From 7ece87f1b63e28f042c5331f48f174709ccd26a5 Mon Sep 17 00:00:00 2001
From: "Evgeny @ SimpleX Chat"
 <259188159+evgeny-simplex@users.noreply.github.com>
Date: Wed, 11 Mar 2026 09:47:18 +0000
Subject: [PATCH] encoding notes

---
 spec/modules/Simplex/Messaging/Encoding.md        | 4 ++++
 spec/modules/Simplex/Messaging/Encoding/String.md | 7 +++++--
 2 files changed, 9 insertions(+), 2 deletions(-)

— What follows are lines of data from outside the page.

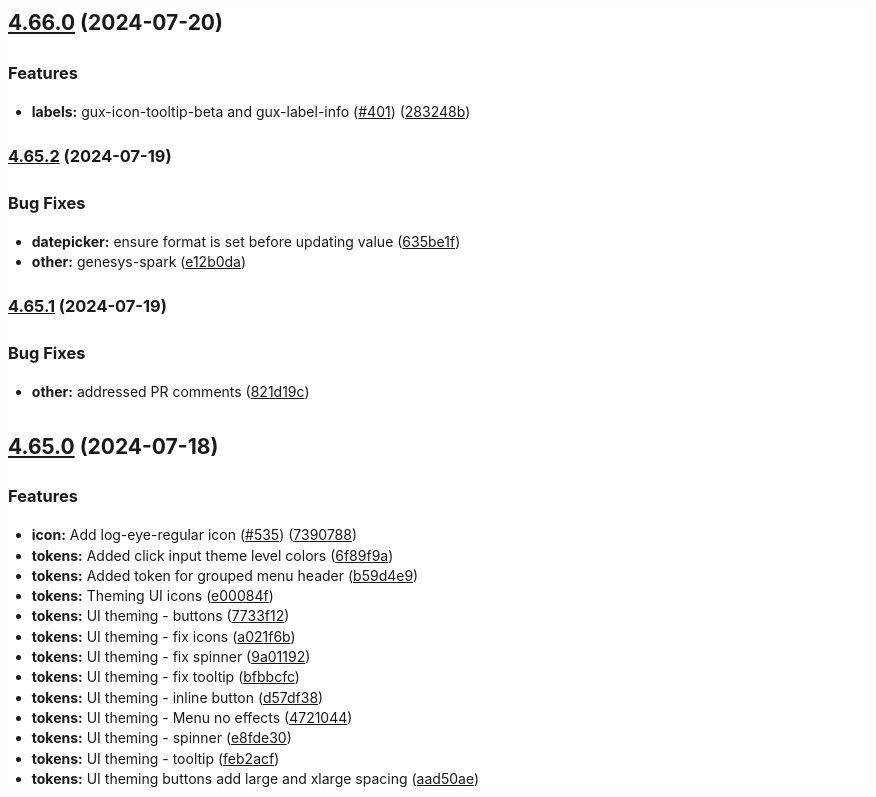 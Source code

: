 ## [4.66.0](https://github.com/MyPureCloud/genesys-spark/compare/v4.65.2...v4.66.0) (2024-07-20)


### Features

* **labels:** gux-icon-tooltip-beta and gux-label-info ([#401](https://github.com/MyPureCloud/genesys-spark/issues/401)) ([283248b](https://github.com/MyPureCloud/genesys-spark/commit/283248b75c4ceb584e1a8502037700571558e0ed))

### [4.65.2](https://github.com/MyPureCloud/genesys-spark/compare/v4.65.1...v4.65.2) (2024-07-19)


### Bug Fixes

* **datepicker:** ensure format is set before updating value ([635be1f](https://github.com/MyPureCloud/genesys-spark/commit/635be1fde52b46951ef6331e6036bdff0b5e7762))
* **other:** genesys-spark ([e12b0da](https://github.com/MyPureCloud/genesys-spark/commit/e12b0dae9f83f82a82f3858d74d52b4bca247db4))

### [4.65.1](https://github.com/MyPureCloud/genesys-spark/compare/v4.65.0...v4.65.1) (2024-07-19)


### Bug Fixes

* **other:** addressed PR comments ([821d19c](https://github.com/MyPureCloud/genesys-spark/commit/821d19c69c40a0c2cb91aac40fbaa61a4faaf984))

## [4.65.0](https://github.com/MyPureCloud/genesys-spark/compare/v4.64.4...v4.65.0) (2024-07-18)


### Features

* **icon:** Add log-eye-regular icon ([#535](https://github.com/MyPureCloud/genesys-spark/issues/535)) ([7390788](https://github.com/MyPureCloud/genesys-spark/commit/7390788ea1e03edf7aefa294fbbe2c5b9644e971))
* **tokens:** Added click input theme level colors ([6f89f9a](https://github.com/MyPureCloud/genesys-spark/commit/6f89f9a9bb88f21931b8dcc67bddee7f2bb82387))
* **tokens:** Added token for grouped menu header ([b59d4e9](https://github.com/MyPureCloud/genesys-spark/commit/b59d4e9bd101329d52f891f3b8855fc86959144e))
* **tokens:** Theming UI icons ([e00084f](https://github.com/MyPureCloud/genesys-spark/commit/e00084f706ab1bdbec2a33f5d911e32efcaf5bb9))
* **tokens:** UI theming - buttons ([7733f12](https://github.com/MyPureCloud/genesys-spark/commit/7733f127203693197ebd031b18ae0b1b257a5df6))
* **tokens:** UI theming - fix icons ([a021f6b](https://github.com/MyPureCloud/genesys-spark/commit/a021f6b5908263e9ec958396544a35f4b04dc4ce))
* **tokens:** UI theming - fix spinner ([9a01192](https://github.com/MyPureCloud/genesys-spark/commit/9a01192bc6de12f2657bcc10edae8f71989c0fd8))
* **tokens:** UI theming - fix tooltip ([bfbbcfc](https://github.com/MyPureCloud/genesys-spark/commit/bfbbcfcc51f99e29b288368457e43e4c1e34aec3))
* **tokens:** UI theming - inline button ([d57df38](https://github.com/MyPureCloud/genesys-spark/commit/d57df38d66942e8d271713f229a27c262ccd210f))
* **tokens:** UI theming - Menu no effects ([4721044](https://github.com/MyPureCloud/genesys-spark/commit/47210447ba7923321a5901039d6a7395c8581b18))
* **tokens:** UI theming - spinner ([e8fde30](https://github.com/MyPureCloud/genesys-spark/commit/e8fde303a19974f2da57f8e892bdb48159a5af0a))
* **tokens:** UI theming - tooltip ([feb2acf](https://github.com/MyPureCloud/genesys-spark/commit/feb2acf844670851ff1575e36d47c71b838d68f4))
* **tokens:** UI theming buttons add large and xlarge spacing ([aad50ae](https://github.com/MyPureCloud/genesys-spark/commit/aad50aee09fb165dcdc8ee5ec2ef6bd5422ca3a3))
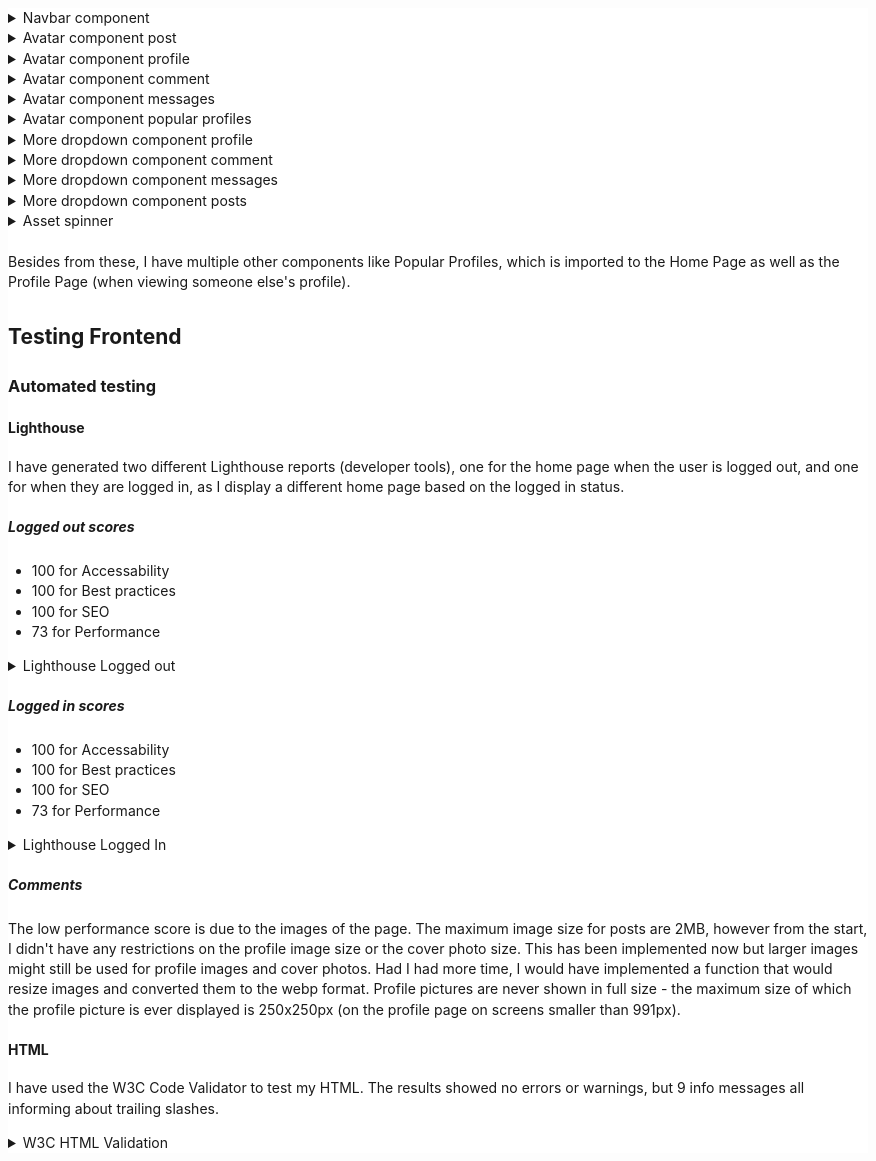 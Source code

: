 <details><summary>Navbar component</summary></details>
<details><summary>Avatar component post</summary></details>
<details><summary>Avatar component profile</summary></details>
<details><summary>Avatar component comment</summary></details>
<details><summary>Avatar component messages</summary></details>
<details><summary>Avatar component popular profiles</summary></details>
<details><summary>More dropdown component profile</summary></details>
<details><summary>More dropdown component comment</summary></details>
<details><summary>More dropdown component messages</summary></details>
<details><summary>More dropdown component posts</summary></details>
<details><summary>Asset spinner</summary></details>
<br>
Besides from these, I have multiple other components like Popular Profiles, which is imported to the Home Page as well as the Profile Page (when viewing someone else's profile).

## Testing Frontend
### Automated testing

#### Lighthouse
I have generated two different Lighthouse reports (developer tools), one for the home page when the user is logged out, and one for when they are logged in, as I display a different home page based on the logged in status.

##### Logged out scores
- 100 for Accessability
- 100 for Best practices
- 100 for SEO
- 73 for Performance

<details><summary>Lighthouse Logged out</summary></details>

##### Logged in scores
- 100 for Accessability
- 100 for Best practices
- 100 for SEO
- 73 for Performance

<details><summary>Lighthouse Logged In</summary></details>

##### Comments
The low performance score is due to the images of the page. The maximum image size for posts are 2MB, however from the start, I didn't have any restrictions on the profile image size or the cover photo size. This has been implemented now but larger images might still be used for profile images and cover photos. Had I had more time, I would have implemented a function that would resize images and converted them to the webp format. Profile pictures are never shown in full size - the maximum size of which the profile picture is ever displayed is 250x250px (on the profile page on screens smaller than 991px).

#### HTML
I have used the W3C Code Validator to test my HTML. The results showed no errors or warnings, but 9 info messages all informing about trailing slashes.
<details><summary>W3C HTML Validation</summary></details>

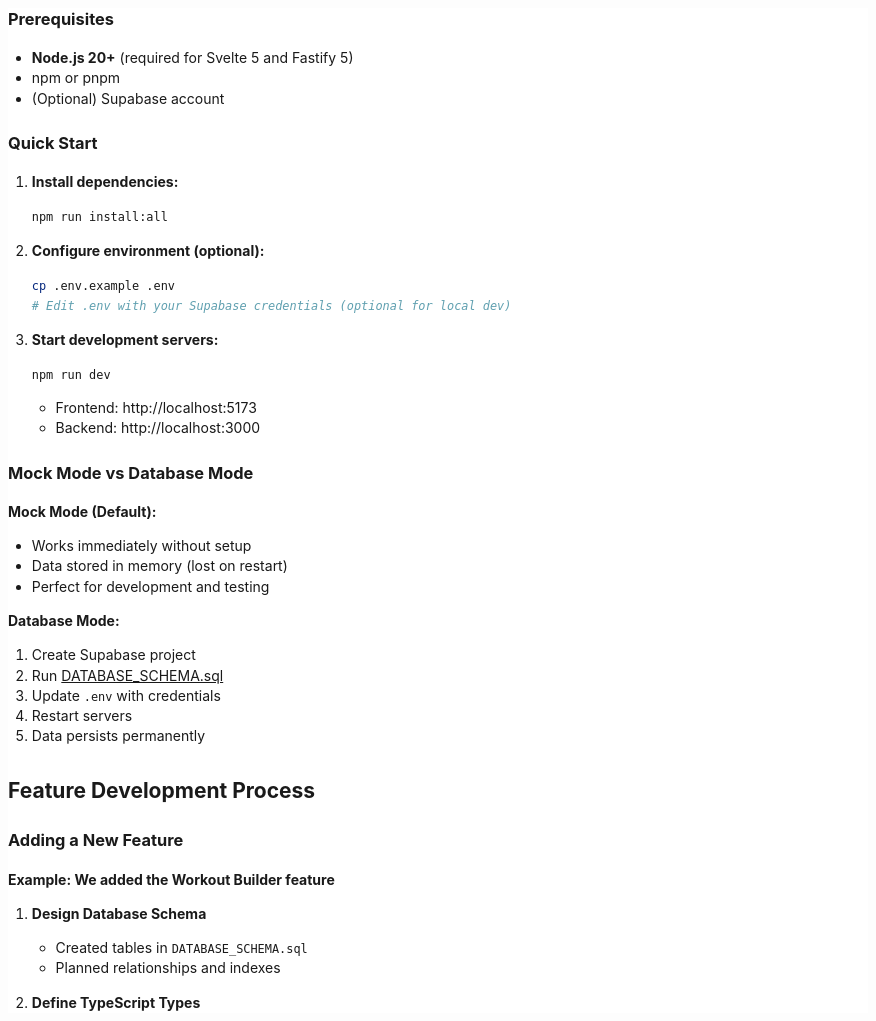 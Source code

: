 ### Prerequisites

- **Node.js 20+** (required for Svelte 5 and Fastify 5)
- npm or pnpm
- (Optional) Supabase account

### Quick Start

1. **Install dependencies:**

   ```bash
   npm run install:all
   ```

2. **Configure environment (optional):**

   ```bash
   cp .env.example .env
   # Edit .env with your Supabase credentials (optional for local dev)
   ```

3. **Start development servers:**
   ```bash
   npm run dev
   ```
   - Frontend: http://localhost:5173
   - Backend: http://localhost:3000

### Mock Mode vs Database Mode

**Mock Mode (Default):**

- Works immediately without setup
- Data stored in memory (lost on restart)
- Perfect for development and testing

**Database Mode:**

1. Create Supabase project
2. Run [DATABASE_SCHEMA.sql](DATABASE_SCHEMA.sql)
3. Update `.env` with credentials
4. Restart servers
5. Data persists permanently

## Feature Development Process

### Adding a New Feature

**Example: We added the Workout Builder feature**

1. **Design Database Schema**

   - Created tables in `DATABASE_SCHEMA.sql`
   - Planned relationships and indexes

2. **Define TypeScript Types**
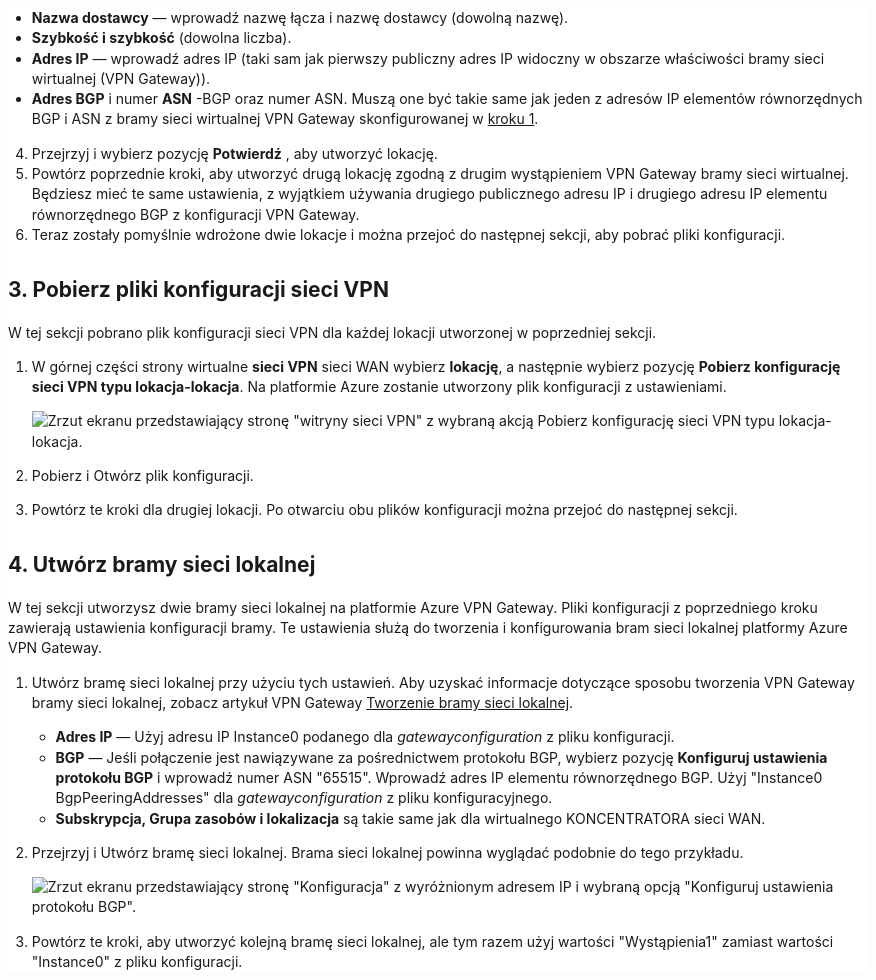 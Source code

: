    * **Nazwa dostawcy** — wprowadź nazwę łącza i nazwę dostawcy (dowolną nazwę).
   * **Szybkość i szybkość** (dowolna liczba).
   * **Adres IP** — wprowadź adres IP (taki sam jak pierwszy publiczny adres IP widoczny w obszarze właściwości bramy sieci wirtualnej (VPN Gateway)).
   * **Adres BGP** i numer **ASN** -BGP oraz numer ASN. Muszą one być takie same jak jeden z adresów IP elementów równorzędnych BGP i ASN z bramy sieci wirtualnej VPN Gateway skonfigurowanej w [kroku 1](#vnetgw).
4. Przejrzyj i wybierz pozycję **Potwierdź** , aby utworzyć lokację.
5. Powtórz poprzednie kroki, aby utworzyć drugą lokację zgodną z drugim wystąpieniem VPN Gateway bramy sieci wirtualnej. Będziesz mieć te same ustawienia, z wyjątkiem używania drugiego publicznego adresu IP i drugiego adresu IP elementu równorzędnego BGP z konfiguracji VPN Gateway.
6. Teraz zostały pomyślnie wdrożone dwie lokacje i można przejoć do następnej sekcji, aby pobrać pliki konfiguracji.

## <a name="3-download-the-vpn-configuration-files"></a><a name="downloadconfig"></a>3. Pobierz pliki konfiguracji sieci VPN

W tej sekcji pobrano plik konfiguracji sieci VPN dla każdej lokacji utworzonej w poprzedniej sekcji.

1. W górnej części strony wirtualne **sieci VPN** sieci WAN wybierz **lokację**, a następnie wybierz pozycję **Pobierz konfigurację sieci VPN typu lokacja-lokacja**. Na platformie Azure zostanie utworzony plik konfiguracji z ustawieniami.

   ![Zrzut ekranu przedstawiający stronę "witryny sieci VPN" z wybraną akcją Pobierz konfigurację sieci VPN typu lokacja-lokacja.](./media/connect-virtual-network-gateway-vwan/download.png "pobieranie")
2. Pobierz i Otwórz plik konfiguracji.
3. Powtórz te kroki dla drugiej lokacji. Po otwarciu obu plików konfiguracji można przejoć do następnej sekcji.

## <a name="4-create-the-local-network-gateways"></a><a name="createlocalgateways"></a>4. Utwórz bramy sieci lokalnej

W tej sekcji utworzysz dwie bramy sieci lokalnej na platformie Azure VPN Gateway. Pliki konfiguracji z poprzedniego kroku zawierają ustawienia konfiguracji bramy. Te ustawienia służą do tworzenia i konfigurowania bram sieci lokalnej platformy Azure VPN Gateway.

1. Utwórz bramę sieci lokalnej przy użyciu tych ustawień. Aby uzyskać informacje dotyczące sposobu tworzenia VPN Gateway bramy sieci lokalnej, zobacz artykuł VPN Gateway [Tworzenie bramy sieci lokalnej](../vpn-gateway/vpn-gateway-howto-site-to-site-resource-manager-portal.md#LocalNetworkGateway).

   * **Adres IP** — Użyj adresu IP Instance0 podanego dla *gatewayconfiguration* z pliku konfiguracji.
   * **BGP** — Jeśli połączenie jest nawiązywane za pośrednictwem protokołu BGP, wybierz pozycję **Konfiguruj ustawienia protokołu BGP** i wprowadź numer ASN "65515". Wprowadź adres IP elementu równorzędnego BGP. Użyj "Instance0 BgpPeeringAddresses" dla *gatewayconfiguration* z pliku konfiguracyjnego.
   * **Subskrypcja, Grupa zasobów i lokalizacja** są takie same jak dla wirtualnego KONCENTRATORA sieci WAN.
2. Przejrzyj i Utwórz bramę sieci lokalnej. Brama sieci lokalnej powinna wyglądać podobnie do tego przykładu.

   ![Zrzut ekranu przedstawiający stronę "Konfiguracja" z wyróżnionym adresem IP i wybraną opcją "Konfiguruj ustawienia protokołu BGP".](./media/connect-virtual-network-gateway-vwan/lng1.png "instance0")
3. Powtórz te kroki, aby utworzyć kolejną bramę sieci lokalnej, ale tym razem użyj wartości "Wystąpienia1" zamiast wartości "Instance0" z pliku konfiguracji.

diff --git a/spec/modules/Simplex/Messaging/Encoding.md b/spec/modules/Simplex/Messaging/Encoding.md
index f485aeaa4..8db63d0cc 100644
--- a/spec/modules/Simplex/Messaging/Encoding.md
+++ b/spec/modules/Simplex/Messaging/Encoding.md
@@ -36,6 +36,10 @@ Sequential concatenation with no separators. Works because each element's encodi
 
 Only seconds are encoded (as Int64); nanoseconds are discarded on encode and set to 0 on decode.
 
+## String instance
+
+`smpEncode` goes through `B.pack`, which silently truncates any Unicode character above codepoint 255 to its lowest byte. A String containing non-Latin-1 characters is silently corrupted on encode with no error. Same issue exists in the `StrEncoding String` instance — see [Simplex.Messaging.Encoding.String](./Encoding/String.md#string-instance).
+
 ## smpEncodeList / smpListP
 
 1-byte length prefix for lists — same 255-item limit as ByteString's 255-byte limit.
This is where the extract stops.